Introduced in Addressing Some Limitations of Transformers with Feedback Memory.

Running Experiments from the Paper

enwik8

Model	Params	Valid	Test
Feedback Transformer	77M	0.984	0.962

Numbers are Bits-Per-Character

bash experiments/feedback/enwik8.sh

Algorithmic

Model	3 Variable	5 Variable
Transformer	33.7	37.5
Feedback Transformer	99.1	92.6

Numbers are % Accuracy on Test

bash experiments/feedback/algorithmic_3var.sh
bash experiments/feedback/algorithmic_5var.sh

Expire-Span

Introduced in Not All Memories are Created Equal: Learning to Expire.

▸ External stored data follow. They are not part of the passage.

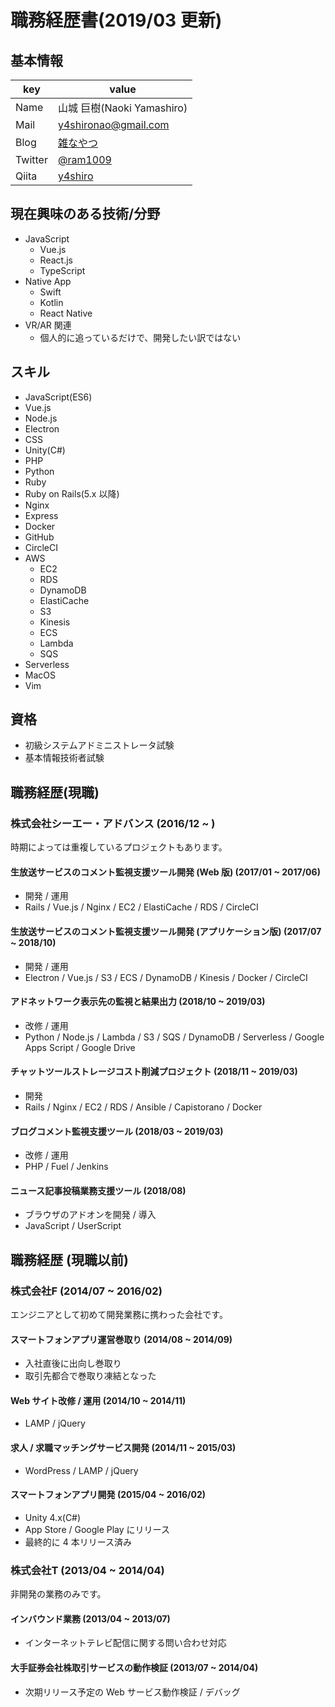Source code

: # 職務経歴書(2019/03 更新)
## 基本情報
|key|value|
|---|-----|
|Name|山城 巨樹(Naoki Yamashiro)|
|Mail|y4shironao@gmail.com|
|Blog|[雑なやつ](http://ram.hatenablog.jp/)|
|Twitter|[@ram1009](https://twitter.com/ram1009)|
|Qiita|[y4shiro](http://qiita.com/y4shiro)|


## 現在興味のある技術/分野
- JavaScript
  - Vue.js
  - React.js
  - TypeScript
- Native App
  - Swift
  - Kotlin
  - React Native
- VR/AR 関連
  - 個人的に追っているだけで、開発したい訳ではない


## スキル
- JavaScript(ES6)
- Vue.js
- Node.js
- Electron
- CSS
- Unity(C#)
- PHP
- Python
- Ruby
- Ruby on Rails(5.x 以降)
- Nginx
- Express
- Docker
- GitHub
- CircleCI
- AWS
  - EC2
  - RDS
  - DynamoDB
  - ElastiCache
  - S3
  - Kinesis
  - ECS
  - Lambda
  - SQS
- Serverless
- MacOS
- Vim


## 資格
- 初級システムアドミニストレータ試験
- 基本情報技術者試験


## 職務経歴(現職)
### 株式会社シーエー・アドバンス (2016/12 ~ )
時期によっては重複しているプロジェクトもあります。

#### 生放送サービスのコメント監視支援ツール開発 (Web 版) (2017/01 ~ 2017/06)
- 開発 / 運用
- Rails / Vue.js / Nginx / EC2 / ElastiCache / RDS / CircleCI
####  生放送サービスのコメント監視支援ツール開発 (アプリケーション版) (2017/07 ~ 2018/10)
- 開発 / 運用
- Electron / Vue.js / S3 / ECS / DynamoDB / Kinesis / Docker / CircleCI
#### アドネットワーク表示先の監視と結果出力 (2018/10 ~ 2019/03)
- 改修 / 運用
- Python / Node.js / Lambda / S3 / SQS / DynamoDB / Serverless / Google Apps Script / Google Drive
#### チャットツールストレージコスト削減プロジェクト (2018/11 ~ 2019/03)
- 開発
- Rails / Nginx / EC2 / RDS / Ansible / Capistorano / Docker
#### ブログコメント監視支援ツール (2018/03 ~ 2019/03)
- 改修 / 運用
- PHP / Fuel / Jenkins
#### ニュース記事投稿業務支援ツール (2018/08)
- ブラウザのアドオンを開発 / 導入
- JavaScript / UserScript


## 職務経歴 (現職以前)
### 株式会社F (2014/07 ~ 2016/02)
エンジニアとして初めて開発業務に携わった会社です。
#### スマートフォンアプリ運営巻取り (2014/08 ~ 2014/09)
- 入社直後に出向し巻取り
- 取引先都合で巻取り凍結となった
#### Web サイト改修 / 運用 (2014/10 ~ 2014/11)
-  LAMP / jQuery
#### 求人 / 求職マッチングサービス開発 (2014/11 ~ 2015/03)
- WordPress / LAMP / jQuery
#### スマートフォンアプリ開発 (2015/04 ~ 2016/02)
- Unity 4.x(C#)
- App Store / Google Play にリリース
- 最終的に 4 本リリース済み

### 株式会社T (2013/04 ~ 2014/04)
非開発の業務のみです。
#### インバウンド業務 (2013/04 ~ 2013/07)
- インターネットテレビ配信に関する問い合わせ対応
#### 大手証券会社株取引サービスの動作検証 (2013/07 ~ 2014/04)
- 次期リリース予定の Web サービス動作検証 / デバッグ
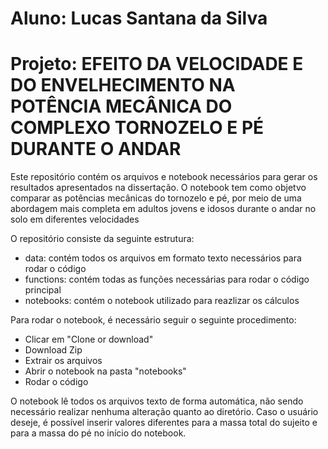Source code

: # Aluno: Lucas Santana da Silva
# Projeto: EFEITO DA VELOCIDADE E DO ENVELHECIMENTO NA POTÊNCIA MECÂNICA DO COMPLEXO TORNOZELO E PÉ DURANTE O ANDAR

Este repositório contém os arquivos e notebook necessários para gerar os resultados apresentados na dissertação.
O notebook tem como objetvo comparar as potências mecânicas do tornozelo e pé, por meio de uma abordagem mais completa em adultos jovens e idosos durante o andar no solo em diferentes velocidades

O repositório consiste da seguinte estrutura:
 - data: contém todos os arquivos em formato texto necessários para rodar o código
 - functions: contém todas as funções necessárias para rodar o código principal
 - notebooks: contém o notebook utilizado para reazlizar os cálculos

 
 Para rodar o notebook, é necessário seguir o seguinte procedimento:
 - Clicar em "Clone or download"
 - Download Zip
 - Extrair os arquivos
 - Abrir o notebook na pasta "notebooks"
 - Rodar o código
 
 O notebook lê todos os arquivos texto de forma automática, não sendo necessário realizar nenhuma alteração quanto ao diretório. Caso o usuário deseje, é possível inserir valores diferentes para a massa total do sujeito e para a massa do pé no início do notebook.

Running Experiments from the Paper

enwik8

Model	Params	Valid	Test
Expire-Span 12L	38M	1.014	0.994

Numbers are Bits-Per-Character

bash experiments/expire_span/enwik8.sh

Object Collision

Model	Maximum Span	Test Error (%)
Expire-Span	16k	52.2
Expire-Span	32k	36.7
Expire-Span	64k	26.7

bash experiments/expire_span/object_collision_16k.sh
bash experiments/expire_span/object_collision_32k.sh
bash experiments/expire_span/object_collision_64k.sh

Staircase

Introduced in Staircase Attention for Recurrent Processing of Sequences. Note this algorithmic task in this repo is slightly different from what was used in the paper, while the number might not exactly match, it does show the same trend as in the paper. And the model implementation / hyperparameter remains the same.

Running Experiments from the Paper

Algorithmic

Model	Test
Transformer	58.44%
Staircase Transformer	3.6%

Numbers are % error rate on Test

bash experiments/staircase/algorithmic_3var.sh

License

The code is licensed under CC-BY-NC license. See the LICENSE file for more details.